• _Directions_
Find the line containing "(n-1) \times \cdots". Reproduce it and every line after it up to the end of the records, exactly as written.

Collected data entries:
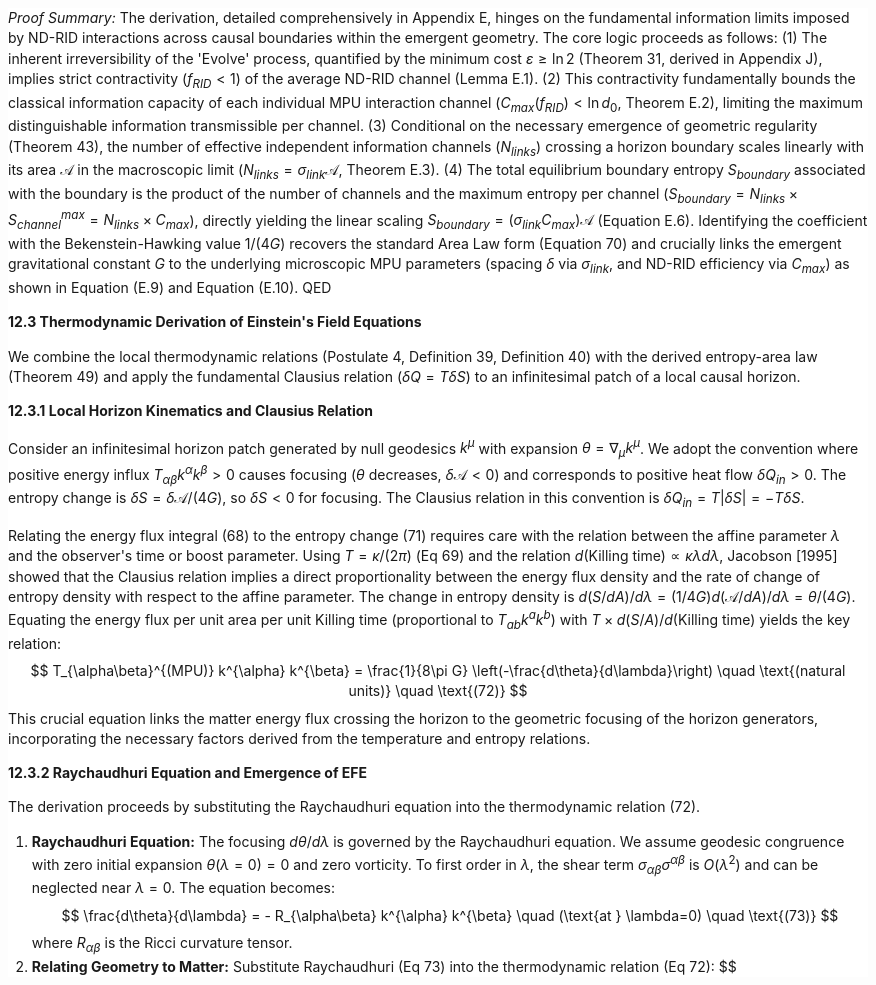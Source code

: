 *Proof Summary:* The derivation, detailed comprehensively in Appendix E, hinges on the fundamental information limits imposed by ND-RID interactions across causal boundaries within the emergent geometry. The core logic proceeds as follows: (1) The inherent irreversibility of the 'Evolve' process, quantified by the minimum cost $\varepsilon \ge \ln 2$ (Theorem 31, derived in Appendix J), implies strict contractivity ($f_{RID}<1$) of the average ND-RID channel (Lemma E.1). (2) This contractivity fundamentally bounds the classical information capacity of each individual MPU interaction channel ($C_{max}(f_{RID}) < \ln d_0$, Theorem E.2), limiting the maximum distinguishable information transmissible per channel. (3) Conditional on the necessary emergence of geometric regularity (Theorem 43), the number of effective independent information channels ($N_{links}$) crossing a horizon boundary scales linearly with its area $\mathcal{A}$ in the macroscopic limit ($N_{links} = \sigma_{link} \mathcal{A}$, Theorem E.3). (4) The total equilibrium boundary entropy $S_{boundary}$ associated with the boundary is the product of the number of channels and the maximum entropy per channel ($S_{boundary} = N_{links} \times S_{channel}^{max} = N_{links} \times C_{max}$), directly yielding the linear scaling $S_{boundary} = (\sigma_{link} C_{max}) \mathcal{A}$ (Equation E.6). Identifying the coefficient with the Bekenstein-Hawking value $1/(4 G)$ recovers the standard Area Law form (Equation 70) and crucially links the emergent gravitational constant $G$ to the underlying microscopic MPU parameters (spacing $\delta$ via $\sigma_{link}$, and ND-RID efficiency via $C_{max}$) as shown in Equation (E.9) and Equation (E.10). QED

**12.3 Thermodynamic Derivation of Einstein's Field Equations**

We combine the local thermodynamic relations (Postulate 4, Definition 39, Definition 40) with the derived entropy-area law (Theorem 49) and apply the fundamental Clausius relation ($\delta Q = T \delta S$) to an infinitesimal patch of a local causal horizon.

**12.3.1 Local Horizon Kinematics and Clausius Relation**

Consider an infinitesimal horizon patch generated by null geodesics $k^\mu$ with expansion $\theta = \nabla_\mu k^\mu$. We adopt the convention where positive energy influx $T_{\alpha\beta}k^\alpha k^\beta > 0$ causes focusing ($\theta$ decreases, $\delta\mathcal{A} < 0$) and corresponds to positive heat flow $\delta Q_{in} > 0$. The entropy change is $\delta S = \delta\mathcal{A} / (4G)$, so $\delta S < 0$ for focusing. The Clausius relation in this convention is $\delta Q_{in} = T |\delta S| = -T \delta S$.

Relating the energy flux integral (68) to the entropy change (71) requires care with the relation between the affine parameter $\lambda$ and the observer's time or boost parameter. Using $T=\kappa/(2\pi)$ (Eq 69) and the relation $d(\text{Killing time}) \propto \kappa \lambda d\lambda$, Jacobson [1995] showed that the Clausius relation implies a direct proportionality between the energy flux density and the rate of change of entropy density with respect to the affine parameter. The change in entropy density is $d(S/dA)/d\lambda = (1/4G) d(\mathcal{A}/dA)/d\lambda = \theta/(4G)$. Equating the energy flux per unit area per unit Killing time (proportional to $T_{ab}k^a k^b$) with $T \times d(S/A)/d(\text{Killing time})$ yields the key relation:
$$
T_{\alpha\beta}^{(MPU)} k^{\alpha} k^{\beta} = \frac{1}{8\pi G} \left(-\frac{d\theta}{d\lambda}\right) \quad \text{(natural units)} \quad \text{(72)}
$$
This crucial equation links the matter energy flux crossing the horizon to the geometric focusing of the horizon generators, incorporating the necessary factors derived from the temperature and entropy relations.

**12.3.2 Raychaudhuri Equation and Emergence of EFE**

The derivation proceeds by substituting the Raychaudhuri equation into the thermodynamic relation (72).
1.  **Raychaudhuri Equation:** The focusing $d\theta/d\lambda$ is governed by the Raychaudhuri equation. We assume geodesic congruence with zero initial expansion $\theta(\lambda=0)=0$ and zero vorticity. To first order in $\lambda$, the shear term $\sigma_{\alpha\beta}\sigma^{\alpha\beta}$ is $O(\lambda^2)$ and can be neglected near $\lambda=0$. The equation becomes:
    $$
    \frac{d\theta}{d\lambda} = - R_{\alpha\beta} k^{\alpha} k^{\beta} \quad (\text{at } \lambda=0) \quad \text{(73)}
    $$
    where $R_{\alpha\beta}$ is the Ricci curvature tensor.
2.  **Relating Geometry to Matter:** Substitute Raychaudhuri (Eq 73) into the thermodynamic relation (Eq 72):
    $$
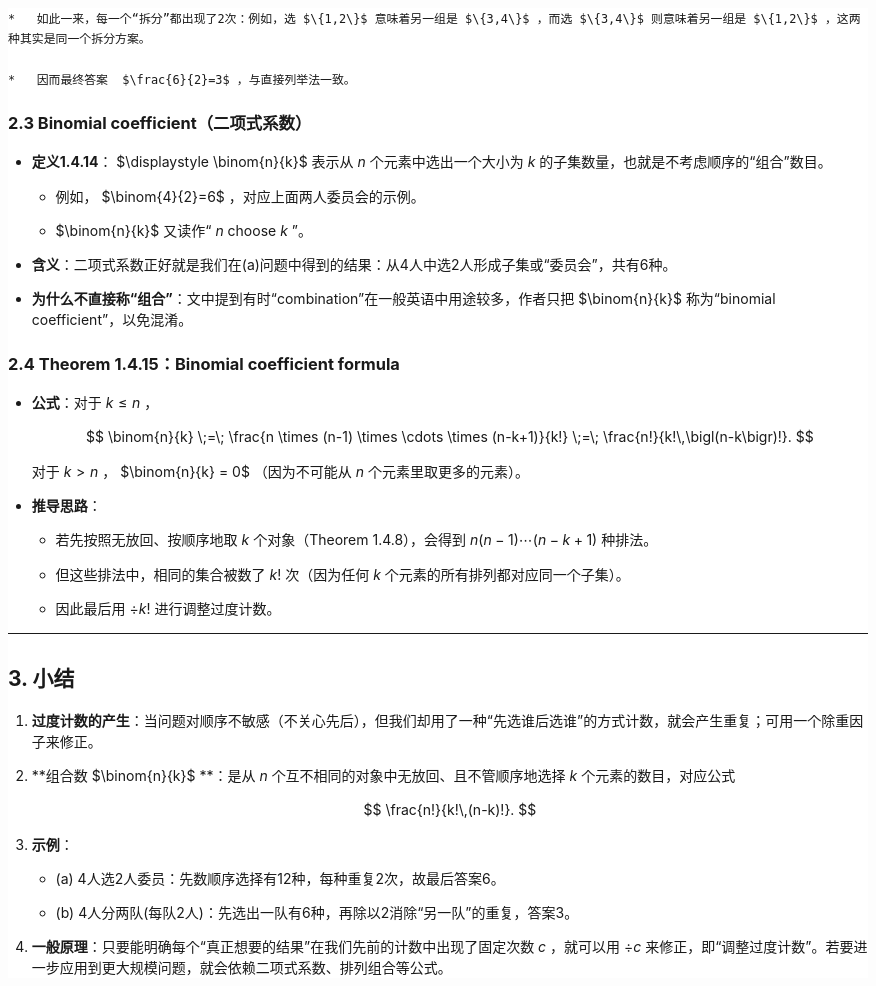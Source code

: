     *   如此一来，每一个“拆分”都出现了2次：例如，选 $\{1,2\}$ 意味着另一组是 $\{3,4\}$ ，而选 $\{3,4\}$ 则意味着另一组是 $\{1,2\}$ ，这两种其实是同一个拆分方案。
        
    *   因而最终答案  $\frac{6}{2}=3$ ，与直接列举法一致。
        

### 2.3 Binomial coefficient（二项式系数）

*   **定义1.4.14**： $\displaystyle \binom{n}{k}$  表示从  $n$  个元素中选出一个大小为  $k$  的子集数量，也就是不考虑顺序的“组合”数目。
    
    *   例如， $\binom{4}{2}=6$ ，对应上面两人委员会的示例。
        
    *    $\binom{n}{k}$  又读作“ $n$  choose  $k$ ”。
    
*   **含义**：二项式系数正好就是我们在(a)问题中得到的结果：从4人中选2人形成子集或“委员会”，共有6种。
    
*   **为什么不直接称“组合”**：文中提到有时“combination”在一般英语中用途较多，作者只把 $\binom{n}{k}$ 称为“binomial coefficient”，以免混淆。
    

### 2.4 Theorem 1.4.15：Binomial coefficient formula

*   **公式**：对于  $k \le n$ ，
    
    $$
     \binom{n}{k} \;=\; \frac{n \times (n-1) \times \cdots \times (n-k+1)}{k!} \;=\; \frac{n!}{k!\,\bigl(n-k\bigr)!}.
    $$
    
    对于  $k>n$ ， $\binom{n}{k} = 0$ （因为不可能从 $n$  个元素里取更多的元素）。
    
*   **推导思路**：
    
    *   若先按照无放回、按顺序地取  $k$  个对象（Theorem 1.4.8），会得到  $n(n-1)\cdots (n-k+1)$  种排法。
        
    *   但这些排法中，相同的集合被数了  $k!$  次（因为任何 $k$ 个元素的所有排列都对应同一个子集）。
        
    *   因此最后用  $\div k!$  进行调整过度计数。
        

* * *

3\. 小结
------

1.  **过度计数的产生**：当问题对顺序不敏感（不关心先后），但我们却用了一种“先选谁后选谁”的方式计数，就会产生重复；可用一个除重因子来修正。
    
2.  **组合数  $\binom{n}{k}$ **：是从 $n$ 个互不相同的对象中无放回、且不管顺序地选择 $k$ 个元素的数目，对应公式
    
    $$
     \frac{n!}{k!\,(n-k)!}.
    $$
    
3.  **示例**：
    
    *   (a) 4人选2人委员：先数顺序选择有12种，每种重复2次，故最后答案6。
        
    *   (b) 4人分两队(每队2人)：先选出一队有6种，再除以2消除“另一队”的重复，答案3。
    
4.  **一般原理**：只要能明确每个“真正想要的结果”在我们先前的计数中出现了固定次数 $c$ ，就可以用 $\div c$  来修正，即“调整过度计数”。若要进一步应用到更大规模问题，就会依赖二项式系数、排列组合等公式。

• _Response_
     \binom{n}{k} \;=\; \frac{n \times (n-1) \times \cdots \times (n-k+1)}{k!} \;=\; \frac{n!}{k!\,\bigl(n-k\bigr)!}.
    $$
    
    对于  $k>n$ ， $\binom{n}{k} = 0$ （因为不可能从 $n$  个元素里取更多的元素）。
    
*   **推导思路**：
    
    *   若先按照无放回、按顺序地取  $k$  个对象（Theorem 1.4.8），会得到  $n(n-1)\cdots (n-k+1)$  种排法。
        
    *   但这些排法中，相同的集合被数了  $k!$  次（因为任何 $k$ 个元素的所有排列都对应同一个子集）。
        
    *   因此最后用  $\div k!$  进行调整过度计数。
        

* * *

3\. 小结
------

1.  **过度计数的产生**：当问题对顺序不敏感（不关心先后），但我们却用了一种“先选谁后选谁”的方式计数，就会产生重复；可用一个除重因子来修正。
    
2.  **组合数  $\binom{n}{k}$ **：是从 $n$ 个互不相同的对象中无放回、且不管顺序地选择 $k$ 个元素的数目，对应公式
    
    $$
     \frac{n!}{k!\,(n-k)!}.
    $$
    
3.  **示例**：
    
    *   (a) 4人选2人委员：先数顺序选择有12种，每种重复2次，故最后答案6。
        
    *   (b) 4人分两队(每队2人)：先选出一队有6种，再除以2消除“另一队”的重复，答案3。
    
4.  **一般原理**：只要能明确每个“真正想要的结果”在我们先前的计数中出现了固定次数 $c$ ，就可以用 $\div c$  来修正，即“调整过度计数”。若要进一步应用到更大规模问题，就会依赖二项式系数、排列组合等公式。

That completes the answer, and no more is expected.